Input material:

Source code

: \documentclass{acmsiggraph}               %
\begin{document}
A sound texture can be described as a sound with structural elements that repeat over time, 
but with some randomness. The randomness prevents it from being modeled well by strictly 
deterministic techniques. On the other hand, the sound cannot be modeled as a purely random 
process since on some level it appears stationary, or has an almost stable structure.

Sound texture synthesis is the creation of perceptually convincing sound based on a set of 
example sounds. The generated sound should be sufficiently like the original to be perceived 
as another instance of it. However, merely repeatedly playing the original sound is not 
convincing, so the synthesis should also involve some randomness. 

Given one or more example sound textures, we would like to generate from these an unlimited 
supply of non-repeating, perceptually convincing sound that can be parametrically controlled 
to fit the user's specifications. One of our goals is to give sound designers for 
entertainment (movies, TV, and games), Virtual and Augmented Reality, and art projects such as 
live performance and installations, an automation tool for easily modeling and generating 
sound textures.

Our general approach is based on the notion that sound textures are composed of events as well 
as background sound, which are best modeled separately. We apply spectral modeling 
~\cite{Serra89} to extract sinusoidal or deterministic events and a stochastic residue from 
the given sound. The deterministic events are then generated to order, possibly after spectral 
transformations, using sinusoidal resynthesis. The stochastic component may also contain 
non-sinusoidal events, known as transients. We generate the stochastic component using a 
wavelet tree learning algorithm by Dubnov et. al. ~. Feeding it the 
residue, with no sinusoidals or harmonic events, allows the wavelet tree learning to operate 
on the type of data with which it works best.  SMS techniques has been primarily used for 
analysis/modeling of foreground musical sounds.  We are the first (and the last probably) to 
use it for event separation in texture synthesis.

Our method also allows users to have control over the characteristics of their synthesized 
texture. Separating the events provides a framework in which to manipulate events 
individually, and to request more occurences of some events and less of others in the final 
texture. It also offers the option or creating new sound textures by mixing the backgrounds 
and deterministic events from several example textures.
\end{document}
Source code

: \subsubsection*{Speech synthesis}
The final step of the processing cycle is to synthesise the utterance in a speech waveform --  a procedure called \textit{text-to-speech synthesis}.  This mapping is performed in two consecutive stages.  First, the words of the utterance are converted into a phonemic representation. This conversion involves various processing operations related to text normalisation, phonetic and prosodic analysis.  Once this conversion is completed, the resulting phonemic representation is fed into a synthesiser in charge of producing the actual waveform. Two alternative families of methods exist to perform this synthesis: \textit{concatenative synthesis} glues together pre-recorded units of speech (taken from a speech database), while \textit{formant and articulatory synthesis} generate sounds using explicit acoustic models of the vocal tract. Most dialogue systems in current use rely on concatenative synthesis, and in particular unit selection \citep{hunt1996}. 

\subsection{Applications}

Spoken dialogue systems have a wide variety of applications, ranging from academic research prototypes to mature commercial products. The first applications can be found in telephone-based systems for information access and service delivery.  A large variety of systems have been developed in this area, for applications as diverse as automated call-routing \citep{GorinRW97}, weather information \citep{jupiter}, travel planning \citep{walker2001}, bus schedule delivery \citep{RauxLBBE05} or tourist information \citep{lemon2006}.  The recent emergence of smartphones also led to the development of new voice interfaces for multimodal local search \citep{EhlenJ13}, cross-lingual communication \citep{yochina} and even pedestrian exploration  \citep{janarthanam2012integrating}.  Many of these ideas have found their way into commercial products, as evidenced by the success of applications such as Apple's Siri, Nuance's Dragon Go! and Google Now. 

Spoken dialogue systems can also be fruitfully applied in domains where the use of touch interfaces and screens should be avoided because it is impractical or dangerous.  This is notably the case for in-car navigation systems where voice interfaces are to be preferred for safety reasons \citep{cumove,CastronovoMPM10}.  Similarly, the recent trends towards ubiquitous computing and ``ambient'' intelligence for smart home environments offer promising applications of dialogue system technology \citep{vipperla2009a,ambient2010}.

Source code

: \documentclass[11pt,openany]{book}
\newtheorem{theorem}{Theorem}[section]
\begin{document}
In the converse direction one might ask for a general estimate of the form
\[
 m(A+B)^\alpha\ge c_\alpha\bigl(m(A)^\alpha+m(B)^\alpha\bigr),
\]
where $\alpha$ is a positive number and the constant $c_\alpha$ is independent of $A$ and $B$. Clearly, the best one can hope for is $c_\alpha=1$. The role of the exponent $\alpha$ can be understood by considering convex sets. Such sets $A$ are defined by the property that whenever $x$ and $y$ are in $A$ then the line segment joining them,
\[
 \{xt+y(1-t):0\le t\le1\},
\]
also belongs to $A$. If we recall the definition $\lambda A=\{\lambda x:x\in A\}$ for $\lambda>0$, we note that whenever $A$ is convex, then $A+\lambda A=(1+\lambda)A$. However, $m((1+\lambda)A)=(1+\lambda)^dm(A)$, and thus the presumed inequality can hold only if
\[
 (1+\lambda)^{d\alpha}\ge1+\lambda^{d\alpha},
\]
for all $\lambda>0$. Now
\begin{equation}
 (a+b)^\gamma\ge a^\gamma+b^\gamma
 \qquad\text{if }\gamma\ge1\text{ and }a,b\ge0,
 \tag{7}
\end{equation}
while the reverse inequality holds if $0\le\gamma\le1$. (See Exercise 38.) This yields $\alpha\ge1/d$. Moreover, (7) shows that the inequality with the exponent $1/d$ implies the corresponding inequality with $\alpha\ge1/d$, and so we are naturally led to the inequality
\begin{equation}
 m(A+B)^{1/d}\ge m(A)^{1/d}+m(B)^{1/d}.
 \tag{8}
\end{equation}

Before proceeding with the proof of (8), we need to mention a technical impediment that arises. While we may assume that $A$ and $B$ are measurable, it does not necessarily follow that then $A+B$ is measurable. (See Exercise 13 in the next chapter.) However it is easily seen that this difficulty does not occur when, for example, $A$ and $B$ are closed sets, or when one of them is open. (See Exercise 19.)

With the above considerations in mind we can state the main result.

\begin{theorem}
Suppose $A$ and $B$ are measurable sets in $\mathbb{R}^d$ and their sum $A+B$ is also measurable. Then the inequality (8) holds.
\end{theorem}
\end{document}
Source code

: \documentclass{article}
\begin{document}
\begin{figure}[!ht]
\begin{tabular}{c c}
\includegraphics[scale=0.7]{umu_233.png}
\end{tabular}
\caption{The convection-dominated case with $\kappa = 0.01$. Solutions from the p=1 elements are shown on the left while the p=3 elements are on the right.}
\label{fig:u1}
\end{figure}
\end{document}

Problem requirements:
Using the data above, print every record exactly as shown.

Solution:
Source code

: \documentclass{acmsiggraph}               %
\begin{document}
A sound texture can be described as a sound with structural elements that repeat over time, 
but with some randomness. The randomness prevents it from being modeled well by strictly 
deterministic techniques. On the other hand, the sound cannot be modeled as a purely random 
process since on some level it appears stationary, or has an almost stable structure.

Sound texture synthesis is the creation of perceptually convincing sound based on a set of 
example sounds. The generated sound should be sufficiently like the original to be perceived 
as another instance of it. However, merely repeatedly playing the original sound is not 
convincing, so the synthesis should also involve some randomness. 

Given one or more example sound textures, we would like to generate from these an unlimited 
supply of non-repeating, perceptually convincing sound that can be parametrically controlled 
to fit the user's specifications. One of our goals is to give sound designers for 
entertainment (movies, TV, and games), Virtual and Augmented Reality, and art projects such as 
live performance and installations, an automation tool for easily modeling and generating 
sound textures.

Our general approach is based on the notion that sound textures are composed of events as well 
as background sound, which are best modeled separately. We apply spectral modeling 
~\cite{Serra89} to extract sinusoidal or deterministic events and a stochastic residue from 
the given sound. The deterministic events are then generated to order, possibly after spectral 
transformations, using sinusoidal resynthesis. The stochastic component may also contain 
non-sinusoidal events, known as transients. We generate the stochastic component using a 
wavelet tree learning algorithm by Dubnov et. al. ~. Feeding it the 
residue, with no sinusoidals or harmonic events, allows the wavelet tree learning to operate 
on the type of data with which it works best.  SMS techniques has been primarily used for 
analysis/modeling of foreground musical sounds.  We are the first (and the last probably) to 
use it for event separation in texture synthesis.

Our method also allows users to have control over the characteristics of their synthesized 
texture. Separating the events provides a framework in which to manipulate events 
individually, and to request more occurences of some events and less of others in the final 
texture. It also offers the option or creating new sound textures by mixing the backgrounds 
and deterministic events from several example textures.
\end{document}
Source code

: \subsubsection*{Speech synthesis}
The final step of the processing cycle is to synthesise the utterance in a speech waveform --  a procedure called \textit{text-to-speech synthesis}.  This mapping is performed in two consecutive stages.  First, the words of the utterance are converted into a phonemic representation. This conversion involves various processing operations related to text normalisation, phonetic and prosodic analysis.  Once this conversion is completed, the resulting phonemic representation is fed into a synthesiser in charge of producing the actual waveform. Two alternative families of methods exist to perform this synthesis: \textit{concatenative synthesis} glues together pre-recorded units of speech (taken from a speech database), while \textit{formant and articulatory synthesis} generate sounds using explicit acoustic models of the vocal tract. Most dialogue systems in current use rely on concatenative synthesis, and in particular unit selection \citep{hunt1996}. 

\subsection{Applications}

Spoken dialogue systems have a wide variety of applications, ranging from academic research prototypes to mature commercial products. The first applications can be found in telephone-based systems for information access and service delivery.  A large variety of systems have been developed in this area, for applications as diverse as automated call-routing \citep{GorinRW97}, weather information \citep{jupiter}, travel planning \citep{walker2001}, bus schedule delivery \citep{RauxLBBE05} or tourist information \citep{lemon2006}.  The recent emergence of smartphones also led to the development of new voice interfaces for multimodal local search \citep{EhlenJ13}, cross-lingual communication \citep{yochina} and even pedestrian exploration  \citep{janarthanam2012integrating}.  Many of these ideas have found their way into commercial products, as evidenced by the success of applications such as Apple's Siri, Nuance's Dragon Go! and Google Now. 

Spoken dialogue systems can also be fruitfully applied in domains where the use of touch interfaces and screens should be avoided because it is impractical or dangerous.  This is notably the case for in-car navigation systems where voice interfaces are to be preferred for safety reasons \citep{cumove,CastronovoMPM10}.  Similarly, the recent trends towards ubiquitous computing and ``ambient'' intelligence for smart home environments offer promising applications of dialogue system technology \citep{vipperla2009a,ambient2010}.

Source code

: \documentclass[11pt,openany]{book}
\newtheorem{theorem}{Theorem}[section]
\begin{document}
In the converse direction one might ask for a general estimate of the form
\[
 m(A+B)^\alpha\ge c_\alpha\bigl(m(A)^\alpha+m(B)^\alpha\bigr),
\]
where $\alpha$ is a positive number and the constant $c_\alpha$ is independent of $A$ and $B$. Clearly, the best one can hope for is $c_\alpha=1$. The role of the exponent $\alpha$ can be understood by considering convex sets. Such sets $A$ are defined by the property that whenever $x$ and $y$ are in $A$ then the line segment joining them,
\[
 \{xt+y(1-t):0\le t\le1\},
\]
also belongs to $A$. If we recall the definition $\lambda A=\{\lambda x:x\in A\}$ for $\lambda>0$, we note that whenever $A$ is convex, then $A+\lambda A=(1+\lambda)A$. However, $m((1+\lambda)A)=(1+\lambda)^dm(A)$, and thus the presumed inequality can hold only if
\[
 (1+\lambda)^{d\alpha}\ge1+\lambda^{d\alpha},
\]
for all $\lambda>0$. Now
\begin{equation}
 (a+b)^\gamma\ge a^\gamma+b^\gamma
 \qquad\text{if }\gamma\ge1\text{ and }a,b\ge0,
 \tag{7}
\end{equation}
while the reverse inequality holds if $0\le\gamma\le1$. (See Exercise 38.) This yields $\alpha\ge1/d$. Moreover, (7) shows that the inequality with the exponent $1/d$ implies the corresponding inequality with $\alpha\ge1/d$, and so we are naturally led to the inequality
\begin{equation}
 m(A+B)^{1/d}\ge m(A)^{1/d}+m(B)^{1/d}.
 \tag{8}
\end{equation}

Before proceeding with the proof of (8), we need to mention a technical impediment that arises. While we may assume that $A$ and $B$ are measurable, it does not necessarily follow that then $A+B$ is measurable. (See Exercise 13 in the next chapter.) However it is easily seen that this difficulty does not occur when, for example, $A$ and $B$ are closed sets, or when one of them is open. (See Exercise 19.)

With the above considerations in mind we can state the main result.

\begin{theorem}
Suppose $A$ and $B$ are measurable sets in $\mathbb{R}^d$ and their sum $A+B$ is also measurable. Then the inequality (8) holds.
\end{theorem}
\end{document}
Source code

: \documentclass{article}
\begin{document}
\begin{figure}[!ht]
\begin{tabular}{c c}
\includegraphics[scale=0.7]{umu_233.png}
\end{tabular}
\caption{The convection-dominated case with $\kappa = 0.01$. Solutions from the p=1 elements are shown on the left while the p=3 elements are on the right.}
\label{fig:u1}
\end{figure}
\end{document}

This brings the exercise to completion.